TIMMINS.WMT (Converted) A Brief Biographical Sketch of W. M. and Mary B. Timmins

William Montana Timmins was born April 26, 1894 in Butte, Montana. He was on his maternal side, grandson of Robert Thornley, an early LDS convert from Ulnes Walton, Lancashire. Robert Thornley was an oxcart Pioneer and first settler of Smithfield, the second town in Cache Valley, Utah -- not far from what is today the Idaho border. Mont's father William James Timmins was a Cornish-born mining engineer who was working at the copper mines in Butte, Montana where he met Mont's mother Helen, daughter of Robert Thornley. Helen was working with her sister Annie in a boarding house in Butte supplied and operated by the Thornley sons who were in the business of trucking Cache County food and other supplies to the Montana mining community. When Will Timmins asked Helen Thornley to marry him, she insisted that he first visit Utah to meet her parents and be instructed in the gospel by her father Robert.
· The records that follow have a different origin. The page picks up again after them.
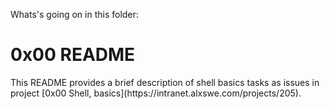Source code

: <p>Whats's going on in this folder:</p>
<h1>0x00 README</h1>
<p>This README provides a brief description of shell basics tasks as issues in project [0x00 Shell, basics](https://intranet.alxswe.com/projects/205).</p>

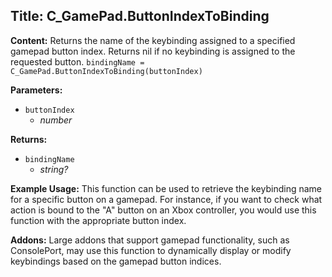 ## Title: C_GamePad.ButtonIndexToBinding

**Content:**
Returns the name of the keybinding assigned to a specified gamepad button index. Returns nil if no keybinding is assigned to the requested button.
`bindingName = C_GamePad.ButtonIndexToBinding(buttonIndex)`

**Parameters:**
- `buttonIndex`
  - *number*

**Returns:**
- `bindingName`
  - *string?*

**Example Usage:**
This function can be used to retrieve the keybinding name for a specific button on a gamepad. For instance, if you want to check what action is bound to the "A" button on an Xbox controller, you would use this function with the appropriate button index.

**Addons:**
Large addons that support gamepad functionality, such as ConsolePort, may use this function to dynamically display or modify keybindings based on the gamepad button indices.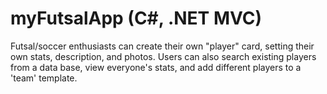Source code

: # myFutsalApp (C#, .NET MVC)
Futsal/soccer enthusiasts can create their own "player" card, setting their own stats, description, and photos. Users can also search existing players from a data base, view everyone's stats, and add different players to a 'team' template.
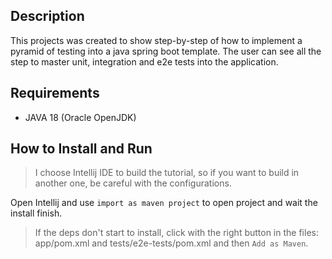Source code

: 

## Description

This projects was created to show step-by-step of how to implement a pyramid of testing into a java spring boot template. The user can see all the step to master unit, integration and e2e tests into the application.

## Requirements

- JAVA 18 (Oracle OpenJDK)

## How to Install and Run

> I choose Intellij IDE to build the tutorial, so if you want to build in another one, be careful with the configurations.

Open Intellij and use `import as maven project` to open project and wait the install finish.

> If the deps don't start to install, click with the right button in the files:
app/pom.xml and tests/e2e-tests/pom.xml and then `Add as Maven`.


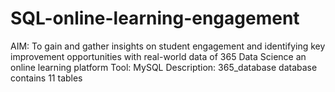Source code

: # SQL-online-learning-engagement
AIM: To gain and gather insights on student engagement and identifying key improvement opportunities with real-world data of 365 Data Science an online learning platform
Tool: MySQL
Description: 365_database database contains 11 tables

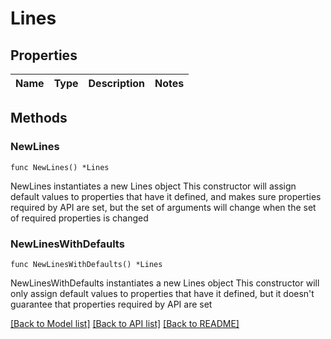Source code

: # Lines

## Properties

Name | Type | Description | Notes
------------ | ------------- | ------------- | -------------

## Methods

### NewLines

`func NewLines() *Lines`

NewLines instantiates a new Lines object
This constructor will assign default values to properties that have it defined,
and makes sure properties required by API are set, but the set of arguments
will change when the set of required properties is changed

### NewLinesWithDefaults

`func NewLinesWithDefaults() *Lines`

NewLinesWithDefaults instantiates a new Lines object
This constructor will only assign default values to properties that have it defined,
but it doesn't guarantee that properties required by API are set


[[Back to Model list]](../README.md#documentation-for-models) [[Back to API list]](../README.md#documentation-for-api-endpoints) [[Back to README]](../README.md)


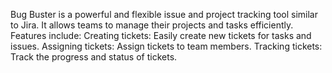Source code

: Bug Buster is a powerful and flexible issue and project tracking tool similar to Jira.
It allows teams to manage their projects and tasks efficiently.
Features include:
  Creating tickets: Easily create new tickets for tasks and issues.
  Assigning tickets: Assign tickets to team members.
  Tracking tickets: Track the progress and status of tickets.
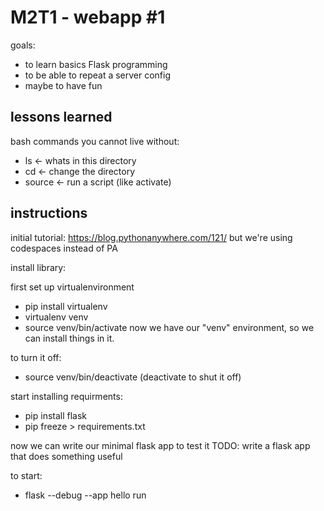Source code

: # M2T1 - webapp #1

goals:
 - to learn basics Flask programming 
 - to be able to repeat a server config
 - maybe to have fun

 ## lessons learned
bash commands you cannot live without:
- ls <- whats in this directory 
- cd <- change the directory 
- source <- run a script (like activate)


 ## instructions 
 initial tutorial: https://blog.pythonanywhere.com/121/
 but we're using codespaces instead of PA
 
 install library:

 first set up virtualenvironment
 - pip install virtualenv
 - virtualenv venv
 - source venv/bin/activate
 now we have our "venv" environment, so we can install things in it.
 
 to turn it off:
 - source venv/bin/deactivate (deactivate to shut it off)

start installing requirments:
 - pip install flask
 - pip freeze > requirements.txt


now we can write our minimal flask app to test it 
TODO: write a flask app that does something useful

to start:
 - flask --debug --app hello run
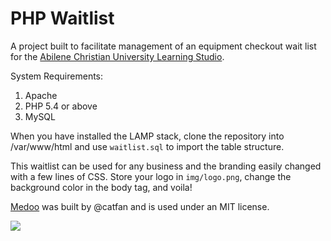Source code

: # PHP Waitlist
A project built to facilitate management of an equipment checkout wait list for the [Abilene Christian University Learning Studio](http://blogs.acu.edu/learningstudio).

System Requirements: 

1. Apache
2. PHP 5.4 or above
3. MySQL

When you have installed the LAMP stack, clone the repository into /var/www/html and use <code>waitlist.sql</code> to import the table structure. 

This waitlist can be used for any business and the branding easily changed with a few lines of CSS. Store your logo in <code>img/logo.png</code>, change the background color in the body tag, and voila!

[Medoo](http://medoo.in/) was built by @catfan and is used under an MIT license.

<img src="http://i.imgbox.com/5k4ixSMZ.png" />

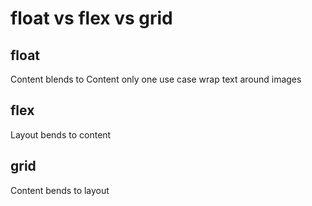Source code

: # float vs flex vs grid

## float

  Content blends to Content
  only one use case
  wrap text around images

## flex

  Layout bends to content

## grid

  Content bends to layout
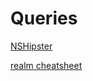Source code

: # Queries

[NSHipster](https://nshipster.com/nspredicate/)

[realm cheatsheet](NSPredicateCheatsheet.pdf)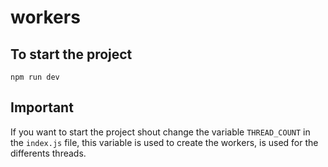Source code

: # workers

## To start the project

`npm run dev`

## Important

If you want to start the project shout change the variable `THREAD_COUNT` in the `index.js` file, this variable is used to create the workers, is used for the differents threads.
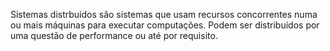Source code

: Sistemas distrbuídos são sistemas que usam recursos concorrentes numa ou mais máquinas para executar computações.
Podem ser distribuídos por uma questão de performance ou até por requisito.

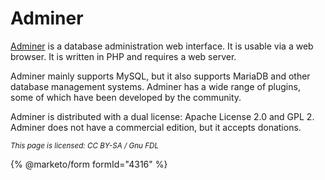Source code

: # Adminer

[Adminer](https://www.adminer.org/) is a database administration web interface. It is usable via a web browser. It is written in PHP and requires a web server.

Adminer mainly supports MySQL, but it also supports MariaDB and other database management systems. Adminer has a wide range of plugins, some of which have been developed by the community.

Adminer is distributed with a dual license: Apache License 2.0 and GPL 2. Adminer does not have a commercial edition, but it accepts donations.

<sub>_This page is licensed: CC BY-SA / Gnu FDL_</sub>

{% @marketo/form formId="4316" %}
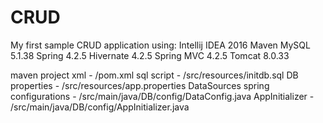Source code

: # CRUD
My first sample CRUD application using:
Intellij IDEA 2016
Maven
MySQL 5.1.38
Spring 4.2.5
Hivernate 4.2.5
Spring MVC 4.2.5
Tomcat 8.0.33

maven project xml - /pom.xml
sql script - /src/resources/initdb.sql
DB properties - /src/resources/app.properties
DataSources spring configurations - /src/main/java/DB/config/DataConfig.java
AppInitializer - /src/main/java/DB/config/AppInitializer.java
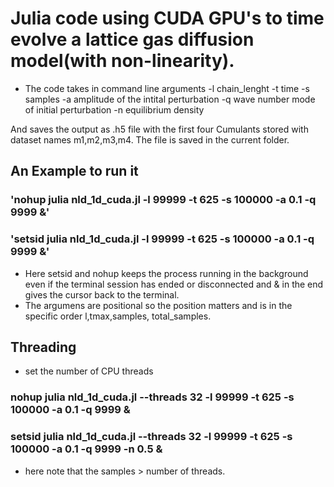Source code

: # Julia code using CUDA GPU's to time evolve a lattice gas diffusion model(with non-linearity).

- The code takes in command line arguments
  -l chain_lenght
  -t time
  -s samples
  -a amplitude of the intital perturbation
  -q wave number mode of initial perturbation
  -n equilibrium density
  
And saves the output as .h5 file with the first four Cumulants stored with dataset names m1,m2,m3,m4. The file is saved in the current folder.


## An Example to run it 
### 'nohup julia nld_1d_cuda.jl -l 99999 -t 625 -s 100000 -a 0.1 -q 9999 &'
### 'setsid julia nld_1d_cuda.jl -l 99999 -t 625 -s 100000 -a 0.1 -q 9999 &'
- Here setsid and nohup keeps the process running in the background even if the terminal session has ended or disconnected and & in the end gives the cursor back to the terminal.
- The argumens are positional so the position matters and is in the specific order l,tmax,samples, total_samples.

## Threading
- set the number of CPU threads
### nohup julia nld_1d_cuda.jl --threads 32 -l 99999 -t 625 -s 100000 -a 0.1 -q 9999 &
### setsid julia nld_1d_cuda.jl --threads 32 -l 99999 -t 625 -s 100000 -a 0.1 -q 9999 -n 0.5 &
- here note that the samples > number of threads.
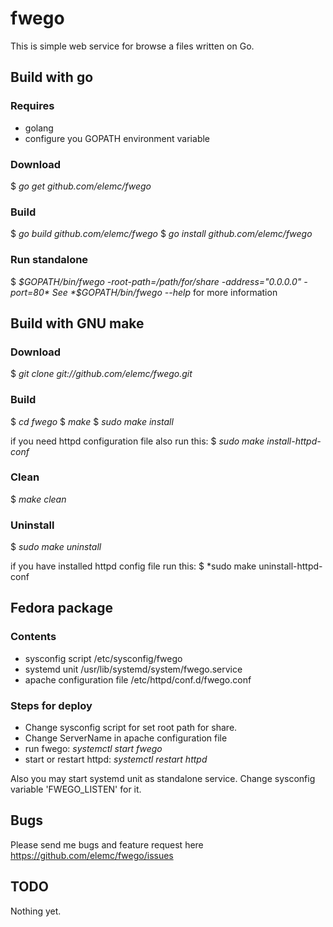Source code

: fwego
=====

This is simple web service for browse a files written on Go.

Build with go
-------------

### Requires
- golang
- configure you GOPATH environment variable

### Download

$ *go get github.com/elemc/fwego*

### Build

$ *go build github.com/elemc/fwego*
$ *go install github.com/elemc/fwego*

### Run standalone
$ *$GOPATH/bin/fwego -root-path=/path/for/share -address="0.0.0.0" -port=80*
See *$GOPATH/bin/fwego --help* for more information

Build with GNU make
-------------------

### Download
$ *git clone git://github.com/elemc/fwego.git*

### Build
$ *cd fwego*
$ *make*
$ *sudo make install*

if you need httpd configuration file also run this:
$ *sudo make install-httpd-conf*

### Clean
$ *make clean*

### Uninstall
$ *sudo make uninstall*

if you have installed httpd config file run this:
$ *sudo make uninstall-httpd-conf

Fedora package
--------------
### Contents
- sysconfig script /etc/sysconfig/fwego
- systemd unit /usr/lib/systemd/system/fwego.service
- apache configuration file /etc/httpd/conf.d/fwego.conf

### Steps for deploy
* Change sysconfig script for set root path for share.
* Change ServerName in apache configuration file
* run fwego: *systemctl start fwego*
* start or restart httpd: *systemctl restart httpd*

Also you may start systemd unit as standalone service. Change sysconfig variable 'FWEGO_LISTEN' for it.

Bugs
----
Please send me bugs and feature request here https://github.com/elemc/fwego/issues

TODO
----
Nothing yet.
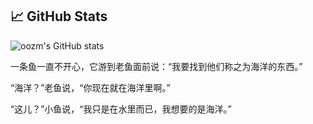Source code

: ## 📈 GitHub Stats

![oozm's GitHub stats](https://github-readme-stats.vercel.app/api?username=oozm&show_icons=true&theme=radical)

一条鱼一直不开心，它游到老鱼面前说：“我要找到他们称之为海洋的东西。”

“海洋？”老鱼说，“你现在就在海洋里啊。”

“这儿？”小鱼说，“我只是在水里而已，我想要的是海洋。”
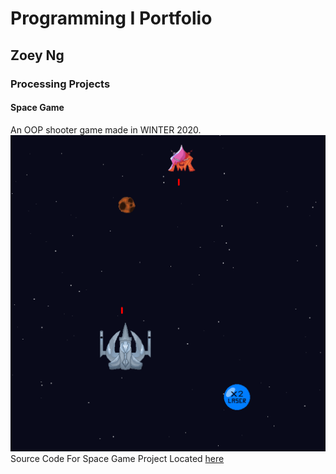 # Programming I Portfolio
## Zoey Ng
### Processing Projects

#### Space Game
An OOP shooter game made in WINTER 2020.
![SpaceGame](https://github.com/Zoeyng9616/CP_Portfolio/blob/gh-pages/images/SpaceGame.png?raw=true)
Source Code For Space Game Project Located [here](https://github.com/Zoeyng9616/CP_Portfolio/tree/gh-pages/src/SpaceGame)
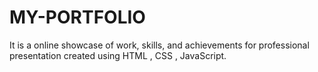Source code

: # MY-PORTFOLIO
It is a  online showcase of work, skills, and achievements for professional presentation created using HTML , CSS , JavaScript.
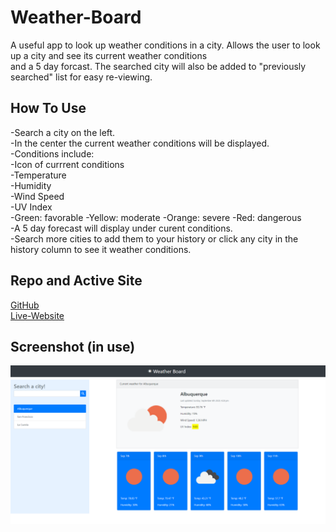 # Weather-Board  
A useful app to look up weather conditions in a city. Allows the user to look up a city and see its current weather conditions  
and a 5 day forcast. The searched city will also be added to "previously searched" list for easy re-viewing.  
  
## How To Use  
-Search a city on the left.  
-In the center the current weather conditions will be displayed.  
-Conditions include:  
  -Icon of currrent conditions  
  -Temperature  
  -Humidity  
  -Wind Speed  
  -UV Index  
    -Green: favorable
    -Yellow: moderate
    -Orange: severe
    -Red: dangerous  
-A 5 day forecast will display under curent conditions.  
-Search more cities to add them to your history or click any city in the history column to see it weather conditions.

## Repo and Active Site  
[GitHub](https://github.com/TPino92/Weather-Board)  
[Live-Website](https://tpino92.github.io/Weather-Board/)  

## Screenshot (in use)  
![Live-Site](assets\images\readme-ss.png)

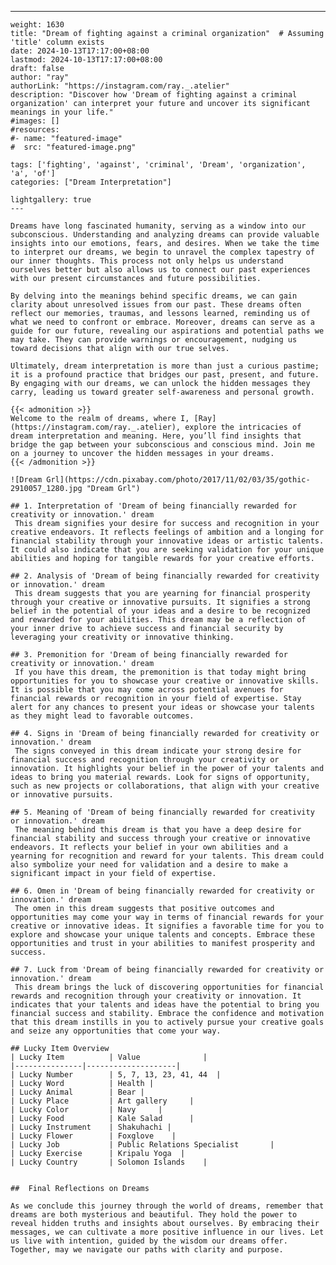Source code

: ---
    weight: 1630
    title: "Dream of fighting against a criminal organization"  # Assuming 'title' column exists
    date: 2024-10-13T17:17:00+08:00
    lastmod: 2024-10-13T17:17:00+08:00
    draft: false
    author: "ray"
    authorLink: "https://instagram.com/ray._.atelier"
    description: "Discover how 'Dream of fighting against a criminal organization' can interpret your future and uncover its significant meanings in your life."
    #images: []
    #resources:
    #- name: "featured-image"
    #  src: "featured-image.png"
    
    tags: ['fighting', 'against', 'criminal', 'Dream', 'organization', 'a', 'of']
    categories: ["Dream Interpretation"]
    
    lightgallery: true
    ---
    
    Dreams have long fascinated humanity, serving as a window into our subconscious. Understanding and analyzing dreams can provide valuable insights into our emotions, fears, and desires. When we take the time to interpret our dreams, we begin to unravel the complex tapestry of our inner thoughts. This process not only helps us understand ourselves better but also allows us to connect our past experiences with our present circumstances and future possibilities.
    
    By delving into the meanings behind specific dreams, we can gain clarity about unresolved issues from our past. These dreams often reflect our memories, traumas, and lessons learned, reminding us of what we need to confront or embrace. Moreover, dreams can serve as a guide for our future, revealing our aspirations and potential paths we may take. They can provide warnings or encouragement, nudging us toward decisions that align with our true selves.
    
    Ultimately, dream interpretation is more than just a curious pastime; it is a profound practice that bridges our past, present, and future. By engaging with our dreams, we can unlock the hidden messages they carry, leading us toward greater self-awareness and personal growth.
    
    {{< admonition >}}
    Welcome to the realm of dreams, where I, [Ray](https://instagram.com/ray._.atelier), explore the intricacies of dream interpretation and meaning. Here, you’ll find insights that bridge the gap between your subconscious and conscious mind. Join me on a journey to uncover the hidden messages in your dreams.
    {{< /admonition >}}
    
    ![Dream Grl](https://cdn.pixabay.com/photo/2017/11/02/03/35/gothic-2910057_1280.jpg "Dream Grl")
    
    ## 1. Interpretation of 'Dream of being financially rewarded for creativity or innovation.' dream
     This dream signifies your desire for success and recognition in your creative endeavors. It reflects feelings of ambition and a longing for financial stability through your innovative ideas or artistic talents. It could also indicate that you are seeking validation for your unique abilities and hoping for tangible rewards for your creative efforts.
    
    ## 2. Analysis of 'Dream of being financially rewarded for creativity or innovation.' dream
     This dream suggests that you are yearning for financial prosperity through your creative or innovative pursuits. It signifies a strong belief in the potential of your ideas and a desire to be recognized and rewarded for your abilities. This dream may be a reflection of your inner drive to achieve success and financial security by leveraging your creativity or innovative thinking.
    
    ## 3. Premonition for 'Dream of being financially rewarded for creativity or innovation.' dream
     If you have this dream, the premonition is that today might bring opportunities for you to showcase your creative or innovative skills. It is possible that you may come across potential avenues for financial rewards or recognition in your field of expertise. Stay alert for any chances to present your ideas or showcase your talents as they might lead to favorable outcomes.
    
    ## 4. Signs in 'Dream of being financially rewarded for creativity or innovation.' dream
     The signs conveyed in this dream indicate your strong desire for financial success and recognition through your creativity or innovation. It highlights your belief in the power of your talents and ideas to bring you material rewards. Look for signs of opportunity, such as new projects or collaborations, that align with your creative or innovative pursuits.
    
    ## 5. Meaning of 'Dream of being financially rewarded for creativity or innovation.' dream
     The meaning behind this dream is that you have a deep desire for financial stability and success through your creative or innovative endeavors. It reflects your belief in your own abilities and a yearning for recognition and reward for your talents. This dream could also symbolize your need for validation and a desire to make a significant impact in your field of expertise.
    
    ## 6. Omen in 'Dream of being financially rewarded for creativity or innovation.' dream
     The omen in this dream suggests that positive outcomes and opportunities may come your way in terms of financial rewards for your creative or innovative ideas. It signifies a favorable time for you to explore and showcase your unique talents and concepts. Embrace these opportunities and trust in your abilities to manifest prosperity and success.
    
    ## 7. Luck from 'Dream of being financially rewarded for creativity or innovation.' dream
     This dream brings the luck of discovering opportunities for financial rewards and recognition through your creativity or innovation. It indicates that your talents and ideas have the potential to bring you financial success and stability. Embrace the confidence and motivation that this dream instills in you to actively pursue your creative goals and seize any opportunities that come your way.
    
    ## Lucky Item Overview
    | Lucky Item          | Value              |
    |---------------|--------------------|
    | Lucky Number        | 5, 7, 13, 23, 41, 44  |
    | Lucky Word          | Health |
    | Lucky Animal        | Bear |
    | Lucky Place         | Art gallery     |
    | Lucky Color         | Navy     |
    | Lucky Food          | Kale Salad      |
    | Lucky Instrument    | Shakuhachi |
    | Lucky Flower        | Foxglove    |
    | Lucky Job           | Public Relations Specialist       |
    | Lucky Exercise      | Kripalu Yoga  |
    | Lucky Country       | Solomon Islands    |
    
    
    ##  Final Reflections on Dreams
    
    As we conclude this journey through the world of dreams, remember that dreams are both mysterious and beautiful. They hold the power to reveal hidden truths and insights about ourselves. By embracing their messages, we can cultivate a more positive influence in our lives. Let us live with intention, guided by the wisdom our dreams offer. Together, may we navigate our paths with clarity and purpose.
    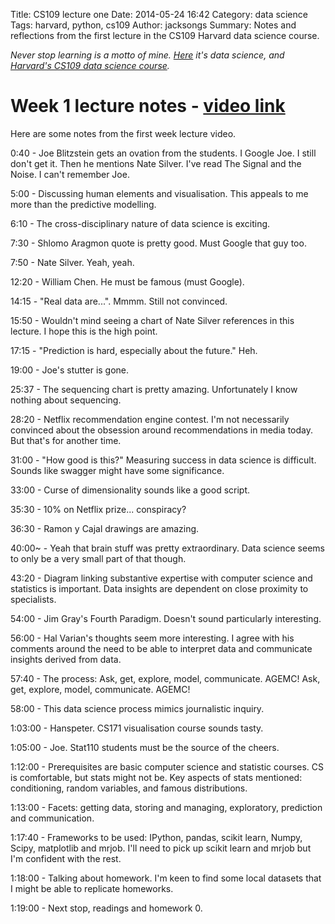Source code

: Title: CS109 lecture one
Date: 2014-05-24 16:42
Category: data science
Tags: harvard, python, cs109
Author: jacksongs
Summary: Notes and reflections from the first lecture in the CS109 Harvard data science course.

*Never stop learning is a motto of mine. [Here](/dabbling-in-data-science.html) it's data science, and [Harvard's CS109 data science course](http://cs109.org/).*

Week 1 lecture notes - [video link](http://cm.dce.harvard.edu/2014/01/14328/L01/index_H264SingleHighBandwidth-16x9.shtml)
====================

Here are some notes from the first week lecture video.

0:40 - Joe Blitzstein gets an ovation from the students. I Google Joe. I still don't get it. Then he mentions Nate Silver. I've read The Signal and the Noise. I can't remember Joe.

5:00 - Discussing human elements and visualisation. This appeals to me more than the predictive modelling.

6:10 - The cross-disciplinary nature of data science is exciting.

7:30 - Shlomo Aragmon quote is pretty good. Must Google that guy too.

7:50 - Nate Silver. Yeah, yeah.

12:20 - William Chen. He must be famous (must Google).

14:15 - "Real data are...". Mmmm. Still not convinced.

15:50 - Wouldn't mind seeing a chart of Nate Silver references in this lecture. I hope this is the high point.

17:15 - "Prediction is hard, especially about the future." Heh.

19:00 - Joe's stutter is gone.

25:37 - The sequencing chart is pretty amazing. Unfortunately I know nothing about sequencing.

28:20 - Netflix recommendation engine contest. I'm not necessarily convinced about the obsession around recommendations in media today. But that's for another time.

31:00 - "How good is this?" Measuring success in data science is difficult. Sounds like swagger might have some significance.

33:00 - Curse of dimensionality sounds like a good script.

35:30 - 10% on Netflix prize... conspiracy?

36:30 - Ramon y Cajal drawings are amazing.

40:00~ - Yeah that brain stuff was pretty extraordinary. Data science seems to only be a very small part of that though.

43:20 - Diagram linking substantive expertise with computer science and statistics is important. Data insights are dependent on close proximity to specialists.

54:00 - Jim Gray's Fourth Paradigm. Doesn't sound particularly interesting.

56:00 - Hal Varian's thoughts seem more interesting. I agree with his comments around the need to be able to interpret data and communicate insights derived from data.

57:40 - The process: Ask, get, explore, model, communicate. AGEMC! Ask, get, explore, model, communicate. AGEMC!

58:00 - This data science process mimics journalistic inquiry. 

1:03:00 - Hanspeter. CS171 visualisation course sounds tasty.

1:05:00 - Joe. Stat110 students must be the source of the cheers.

1:12:00 - Prerequisites are basic computer science and statistic courses. CS is comfortable, but stats might not be. Key aspects of stats mentioned: conditioning, random variables, and famous distributions.

1:13:00 - Facets: getting data, storing and managing, exploratory, prediction and communication.

1:17:40 - Frameworks to be used: IPython, pandas, scikit learn, Numpy, Scipy, matplotlib and mrjob. I'll need to pick up scikit learn and mrjob but I'm confident with the rest.

1:18:00 - Talking about homework. I'm keen to find some local datasets that I might be able to replicate homeworks.

1:19:00 - Next stop, readings and homework 0.

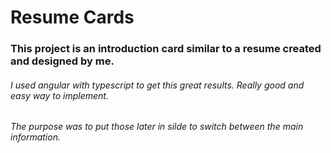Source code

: # **Resume Cards**
### **This project is an introduction card similar to a resume created and designed by me.**

###### I used angular with typescript to get this great results. Really good and easy way to implement.

###### <p>The purpose was to put those later in silde to switch between the main information.</p>
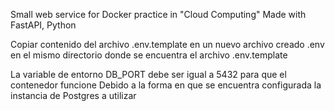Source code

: Small web service for Docker practice in "Cloud Computing"
Made with FastAPI, Python

Copiar contenido del archivo .env.template en un nuevo archivo creado .env en el mismo directorio donde se encuentra el archivo .env.template

La variable de entorno DB_PORT debe ser igual a 5432 para que el contenedor funcione
Debido a la forma en que se encuentra configurada la instancia de Postgres a utilizar

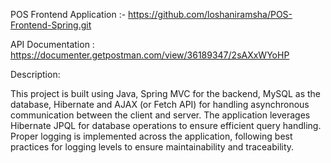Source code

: POS Frontend Application :- https://github.com/loshaniramsha/POS-Frontend-Spring.git

API Documentation : https://documenter.getpostman.com/view/36189347/2sAXxWYoHP

Description:


This project is built using Java, Spring MVC for the backend, MySQL as the database, Hibernate and AJAX (or Fetch API) for handling asynchronous communication between the client and server. The application leverages Hibernate JPQL for database operations to ensure efficient query handling. Proper logging is implemented across the application, following best practices for logging levels to ensure maintainability and traceability.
One of Helen's brothers later commented, "Will Timmins wouldn't have been baptized just to marry Ellen" (as she was affectionately called by her family), "He had too much integrity for that. My father (Robert Thornley) was an outstanding missionary and Will was truly converted and had a strong testimony of the Restoration by the time he joined the Church."
Will Timmins became first engineer at the newly established sugar factory in Logan, just five miles from the town settled by his father-in-law. Mont grew up and was educated in Cache Valley, being one of the early students at Utah State Agricultural College (now Utah State University). His father placed great stress on education. Mont and his siblings knew all Shakespeare's plays (many by heart), and could quote poetry by the ream. The two Thornley sisters Ellen and Annie were famous for their dramatic readings at community social events.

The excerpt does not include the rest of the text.